Echo Bench delle Echo Bench (V4V Records, free downlaod) è uno dei migliori dischi del 2013. Le Echo Bench sono un trio rock israeliano: la cantante e chitarrista Noga Shatz, la bassista Shahar Yahalom e la batterista Alex Levy. I riferimenti musicali sono molto chiari, e questo mi piace molto (succede anche per gli Australia). Quando un gruppo scrive canzoni originali dichiarando con la musica i propri riferimenti è un risultato già fortissimo di per sè, una presa di coscienza sincera per chi suona e una sfida per chi ascolta, senza troppe menate.
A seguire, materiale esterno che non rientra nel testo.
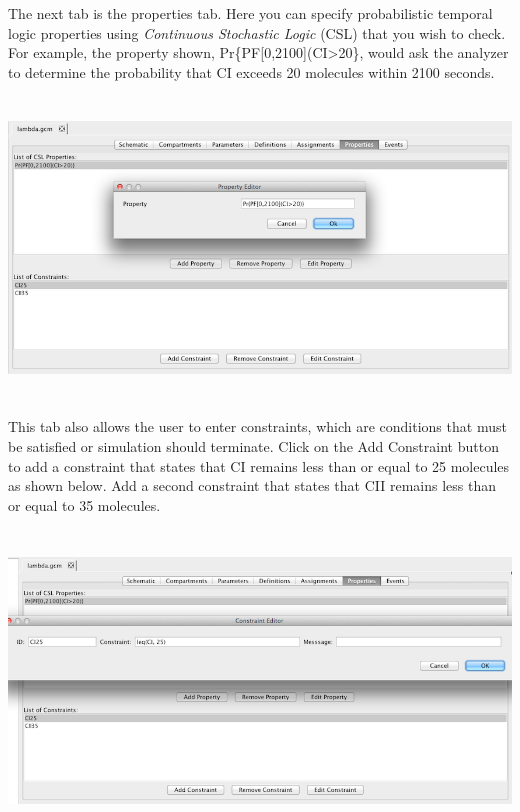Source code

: \documentclass[titlepage,11pt]{article}
\begin{document}
The next tab is the properties tab.  Here you can specify probabilistic temporal logic properties using \emph{Continuous Stochastic Logic} (CSL) that you wish to check.  For example, the property shown,
Pr\{PF[0,2100](CI>20\}, would ask the analyzer to determine the probability that CI exceeds 20 molecules within 2100 seconds.

\begin{center}
\includegraphics[height=80mm]{screenshots/properties}
\end{center}

This tab also allows the user to enter constraints, which are conditions that must be satisfied or simulation should terminate.  Click on the Add Constraint button to add a constraint that states that CI remains less than or equal to 25 molecules as shown below.  Add a second constraint that states that CII remains less than or equal to 35 molecules.

\begin{center}
\includegraphics[height=80mm]{screenshots/constraint}
\end{center}
\end{document}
E se le canzoni sono ben scritte e ben suonate è ancora meglio.
Le Echo Bench di Echo Bench sono tutto questo. The Same Mistake, la prima traccia, mi ha spezzato il cuore. Anche se Broken le stà alle calcagna, soprattutto quando fa suonare insieme il charleston, il basso e la chitarra e il charleston se ne frega di tutti gli altri strumenti e gli stà sopra, la mia canzone preferita però è Liquid Sky, che inizia come un pezzo stoner e prosegue come un pezzo dei Sonic Youth di Daydream Nation. High Noon non la batte, sarà per quelle venature Psychobilly.
Ma c’è più di questo. Sono anche le idee a dare valore a Echo bench, e i particolari a renderlo prezioso. Come quel piccolo urlo in Liquid Sky. Ci sono attimi in cui ti arriva in faccia un suono bello pieno, e non c’è altra espressione per descriverlo se non bello pieno: come in French, minuto 1:21 dopo le due parole “forever young”, e minuto 2:05. Facile accorgersi della bontà dell’incipit di questo pezzo, che ti fa desiderare tantissimo un’esplosione, e infatti poi te la concede, senza menate. Oltre a concederti anche un pezzo di cantato in francese. Soffrite il fascino delle donne che cantano in francese? Io no, tranne quello di Noga Shatz. 24 è un’altra canzone da cantare da subito. “Get up and move/ get up refuse/ it’s only life tou lose” (Flesh A Bone) è invece il ritornello che canterò lunedi entrando in ufficio.
Le Echo Bench infilano anche malvagi, perchè confondenti, campanelli per la mia memoria, con quella voce da Kazu Makino che però non è sempre da Kazu Makino: da una parte i Drugstore nel ritornello di Out of the blue, cosa di cui ero convinto ieri e di cui non sono più convinto adesso; dall’altra le Sleater Kinney che non so dove ma da qualche parte le sento.